- Task statement: Beginning with the line that holds "be used explictly." in the data below, give again every line through the one that holds "path to check.", exactly as written.

Records for this exercise Block Start

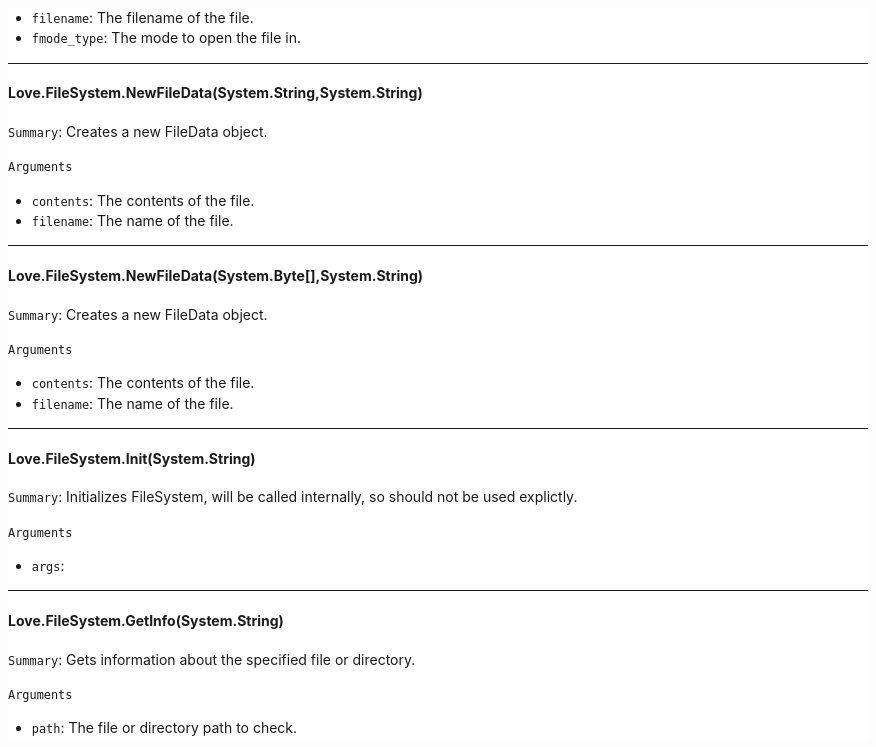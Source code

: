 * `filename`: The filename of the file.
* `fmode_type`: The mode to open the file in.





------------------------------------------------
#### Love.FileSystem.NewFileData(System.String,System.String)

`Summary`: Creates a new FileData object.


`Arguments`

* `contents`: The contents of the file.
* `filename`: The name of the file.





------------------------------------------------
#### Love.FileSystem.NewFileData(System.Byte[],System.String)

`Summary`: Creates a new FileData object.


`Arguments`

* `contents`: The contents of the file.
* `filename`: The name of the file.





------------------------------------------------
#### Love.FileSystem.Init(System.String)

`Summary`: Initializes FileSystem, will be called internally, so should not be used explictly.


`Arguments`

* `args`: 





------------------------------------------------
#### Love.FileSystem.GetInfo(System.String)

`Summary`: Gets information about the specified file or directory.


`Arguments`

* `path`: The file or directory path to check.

Records for this exercise Block End
Records for this exercise Block Start

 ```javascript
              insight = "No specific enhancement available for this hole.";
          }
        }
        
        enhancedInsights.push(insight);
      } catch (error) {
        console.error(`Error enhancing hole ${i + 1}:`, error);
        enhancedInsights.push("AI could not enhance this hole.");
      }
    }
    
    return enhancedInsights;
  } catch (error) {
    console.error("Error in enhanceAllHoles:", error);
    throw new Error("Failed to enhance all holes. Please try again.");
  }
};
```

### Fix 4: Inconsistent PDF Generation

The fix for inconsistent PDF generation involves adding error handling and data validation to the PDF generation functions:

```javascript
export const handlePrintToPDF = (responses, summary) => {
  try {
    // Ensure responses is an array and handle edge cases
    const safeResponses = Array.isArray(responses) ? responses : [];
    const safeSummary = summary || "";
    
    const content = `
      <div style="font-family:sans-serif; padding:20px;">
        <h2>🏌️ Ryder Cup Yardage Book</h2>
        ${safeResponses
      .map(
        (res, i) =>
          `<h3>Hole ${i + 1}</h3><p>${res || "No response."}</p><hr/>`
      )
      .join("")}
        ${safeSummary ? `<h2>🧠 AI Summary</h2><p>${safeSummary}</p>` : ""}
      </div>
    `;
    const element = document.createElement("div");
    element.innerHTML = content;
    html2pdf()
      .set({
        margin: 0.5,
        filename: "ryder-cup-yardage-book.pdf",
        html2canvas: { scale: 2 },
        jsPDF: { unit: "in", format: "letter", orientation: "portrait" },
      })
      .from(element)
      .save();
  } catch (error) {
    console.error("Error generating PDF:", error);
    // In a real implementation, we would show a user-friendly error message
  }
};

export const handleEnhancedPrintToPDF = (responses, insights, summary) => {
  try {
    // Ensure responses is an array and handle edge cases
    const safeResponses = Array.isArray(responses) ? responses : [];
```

Records for this exercise Block End

- Response:
`Summary`: Initializes FileSystem, will be called internally, so should not be used explictly.


`Arguments`

* `args`: 





------------------------------------------------
#### Love.FileSystem.GetInfo(System.String)

`Summary`: Gets information about the specified file or directory.


`Arguments`

* `path`: The file or directory path to check.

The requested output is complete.